*Work task*
Your copy of the data should match it exactly, except that the pictures are gone.

*Records to use*
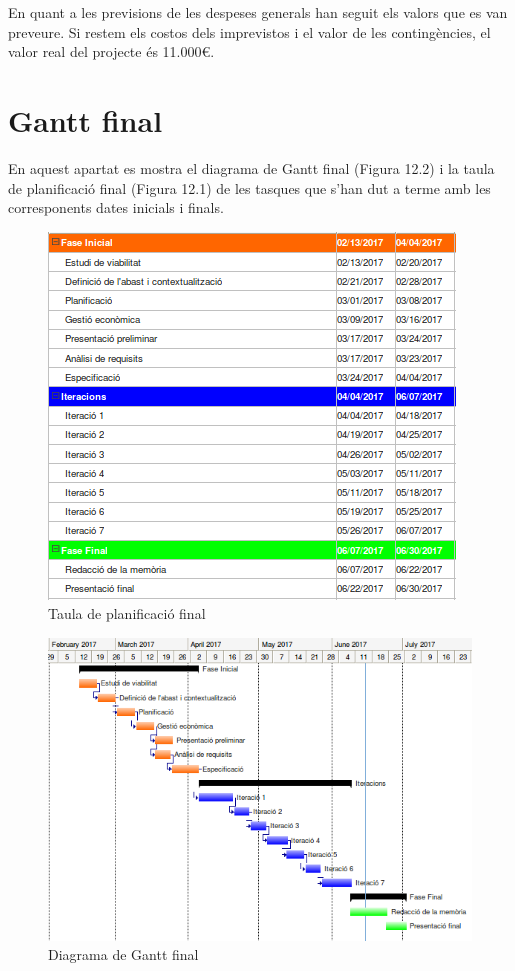 En quant a les previsions de les despeses generals han seguit els valors que es
van preveure. Si restem els costos dels imprevistos i el valor de les contingències, el valor real del projecte és 11.000\euro.

\section{Gantt final}

En aquest apartat es mostra el diagrama de Gantt final (Figura 12.2) i la taula de planificació final (Figura 12.1) de les tasques que s'han dut a terme amb les corresponents dates inicials i finals.

\begin{figure}[!h]
\centering
\includegraphics[scale=1]{Figures/ganttFinal.png}
\caption{Taula de planificació final}
\end{figure}

\begin{figure}[!h]
\centering
\includegraphics[scale=0.85]{Figures/ganttFinal2.png}
\caption{Diagrama de Gantt final}
\end{figure}

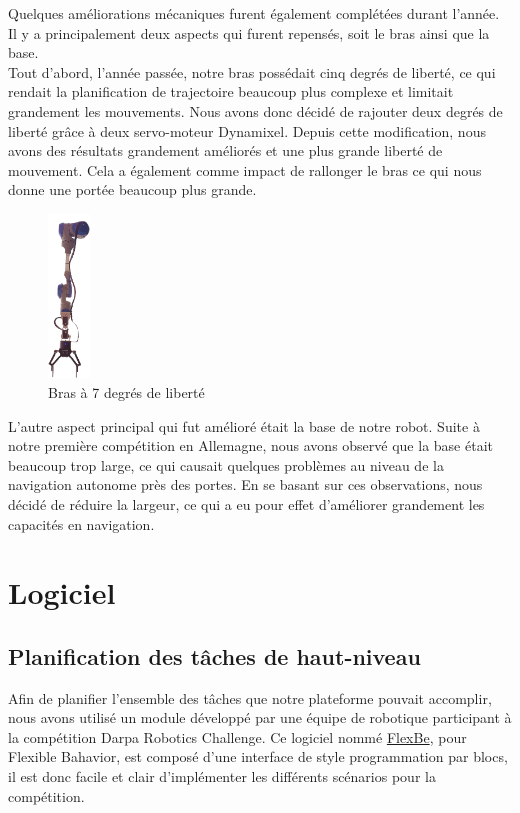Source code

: \documentclass[runningheads,a4paper]{llncs}
\begin{document}
Quelques améliorations mécaniques furent également complétées durant l'année. Il y a principalement deux aspects qui furent repensés, soit le bras ainsi que la base.\\

Tout d'abord, l'année passée, notre bras possédait cinq degrés de liberté, ce qui rendait la planification de trajectoire beaucoup plus complexe et limitait grandement les mouvements. Nous avons donc décidé de rajouter deux degrés de liberté grâce à deux servo-moteur Dynamixel. Depuis cette modification, nous avons des résultats grandement améliorés et une plus grande liberté de mouvement. Cela a également comme impact de rallonger le bras ce qui nous donne une portée beaucoup plus grande.\\

\begin{figure}
	\centering
	\includegraphics[width=0.10\textwidth]{images/arm.png}
	\caption{Bras à 7 degrés de liberté}
\end{figure}

L'autre aspect principal qui fut amélioré était la base de notre robot. Suite à notre première compétition en Allemagne, nous avons observé que la base était beaucoup trop large, ce qui causait quelques problèmes au niveau de la navigation autonome près des portes. En se basant sur ces observations, nous décidé de réduire la largeur, ce qui a eu pour effet d'améliorer grandement les capacités en navigation. \\
\newpage
\section{Logiciel}

\subsection{Planification des tâches de haut-niveau}
Afin de planifier l'ensemble des tâches que notre plateforme pouvait accomplir, nous avons utilisé un module développé par une équipe de robotique participant à la compétition Darpa Robotics Challenge. Ce logiciel nommé \href{http://philserver.bplaced.net/fbe/index.php}{FlexBe}\cite{schillinger2016flexbe}, pour Flexible Bahavior, est composé d'une interface de style programmation par blocs, il est donc facile et clair d'implémenter les différents scénarios pour la compétition.\\
\end{document}
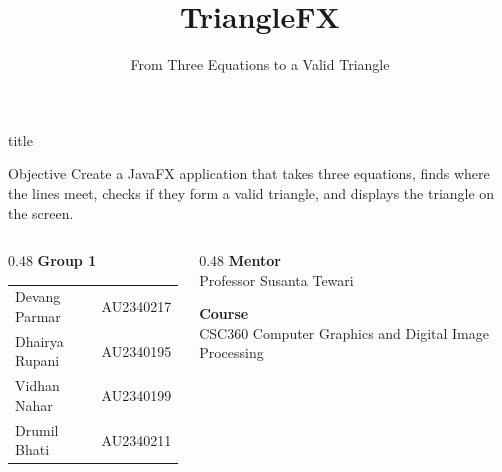 \documentclass[aspectratio=169,11pt]{beamer}
\title[TriangleFX]{TriangleFX}
\subtitle{From Three Equations to a Valid Triangle}
\author[CSC360 Group 1]{}
\institute[]{}
\date{}
\begin{document}
\begin{frame}[plain]

    \begin{beamercolorbox}[
        wd=\paperwidth,
        sep=10pt,
        center
    ]{title}
        {\inserttitle\par}
        \vspace{4pt}
        {\insertsubtitle\par}
    \end{beamercolorbox}

    \vspace{0.45cm}

    \begin{block}{Objective}
        \small
        Create a JavaFX application that takes three equations, finds where the lines meet, checks if they form a valid triangle, and displays the triangle on the screen.
    \end{block}

    \vfill

    \begin{columns}[T]

        \begin{column}{0.48\textwidth}
            \textbf{Group 1}

            \vspace{0.15cm}

            \begin{tabular}{ll}
                Devang Parmar  & AU2340217 \\
                Dhairya Rupani & AU2340195 \\
                Vidhan Nahar   & AU2340199 \\
                Drumil Bhati   & AU2340211
            \end{tabular}
        \end{column}

        \begin{column}{0.48\textwidth}
            \raggedleft
            \textbf{Mentor}\\
            Professor Susanta Tewari

            \vspace{0.25cm}

            \textbf{Course}\\
            CSC360 Computer Graphics and Digital Image Processing
        \end{column}

    \end{columns}

\end{frame}
\end{document}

*Output for this exercise*
 En quant a les previsions de les despeses generals han seguit els valors que es
van preveure. Si restem els costos dels imprevistos i el valor de les contingències, el valor real del projecte és 11.000\euro.

\section{Gantt final}

En aquest apartat es mostra el diagrama de Gantt final (Figura 12.2) i la taula de planificació final (Figura 12.1) de les tasques que s'han dut a terme amb les corresponents dates inicials i finals.

\begin{figure}[!h]
\centering
\includegraphics[scale=1]{Figures/ganttFinal.png}
\caption{Taula de planificació final}
\end{figure}

\begin{figure}[!h]
\centering
\includegraphics[scale=0.85]{Figures/ganttFinal2.png}
\caption{Diagrama de Gantt final}
\end{figure}

Source code

: \documentclass[runningheads,a4paper]{llncs}
\begin{document}
Quelques améliorations mécaniques furent également complétées durant l'année. Il y a principalement deux aspects qui furent repensés, soit le bras ainsi que la base.\\

Tout d'abord, l'année passée, notre bras possédait cinq degrés de liberté, ce qui rendait la planification de trajectoire beaucoup plus complexe et limitait grandement les mouvements. Nous avons donc décidé de rajouter deux degrés de liberté grâce à deux servo-moteur Dynamixel. Depuis cette modification, nous avons des résultats grandement améliorés et une plus grande liberté de mouvement. Cela a également comme impact de rallonger le bras ce qui nous donne une portée beaucoup plus grande.\\

\begin{figure}
	\centering
	\includegraphics[width=0.10\textwidth]{images/arm.png}
	\caption{Bras à 7 degrés de liberté}
\end{figure}

L'autre aspect principal qui fut amélioré était la base de notre robot. Suite à notre première compétition en Allemagne, nous avons observé que la base était beaucoup trop large, ce qui causait quelques problèmes au niveau de la navigation autonome près des portes. En se basant sur ces observations, nous décidé de réduire la largeur, ce qui a eu pour effet d'améliorer grandement les capacités en navigation. \\
\newpage
\section{Logiciel}

\subsection{Planification des tâches de haut-niveau}
Afin de planifier l'ensemble des tâches que notre plateforme pouvait accomplir, nous avons utilisé un module développé par une équipe de robotique participant à la compétition Darpa Robotics Challenge. Ce logiciel nommé \href{http://philserver.bplaced.net/fbe/index.php}{FlexBe}\cite{schillinger2016flexbe}, pour Flexible Bahavior, est composé d'une interface de style programmation par blocs, il est donc facile et clair d'implémenter les différents scénarios pour la compétition.\\
\end{document}
 \documentclass[aspectratio=169,11pt]{beamer}
\title[TriangleFX]{TriangleFX}
\subtitle{From Three Equations to a Valid Triangle}
\author[CSC360 Group 1]{}
\institute[]{}
\date{}
\begin{document}
\begin{frame}[plain]

    \begin{beamercolorbox}[
        wd=\paperwidth,
        sep=10pt,
        center
    ]{title}
        {\inserttitle\par}
        \vspace{4pt}
        {\insertsubtitle\par}
    \end{beamercolorbox}

    \vspace{0.45cm}

    \begin{block}{Objective}
        \small
        Create a JavaFX application that takes three equations, finds where the lines meet, checks if they form a valid triangle, and displays the triangle on the screen.
    \end{block}

    \vfill

    \begin{columns}[T]

        \begin{column}{0.48\textwidth}
            \textbf{Group 1}

            \vspace{0.15cm}

            \begin{tabular}{ll}
                Devang Parmar  & AU2340217 \\
                Dhairya Rupani & AU2340195 \\
                Vidhan Nahar   & AU2340199 \\
                Drumil Bhati   & AU2340211
            \end{tabular}
        \end{column}

        \begin{column}{0.48\textwidth}
            \raggedleft
            \textbf{Mentor}\\
            Professor Susanta Tewari

            \vspace{0.25cm}

            \textbf{Course}\\
            CSC360 Computer Graphics and Digital Image Processing
        \end{column}

    \end{columns}

\end{frame}
\end{document}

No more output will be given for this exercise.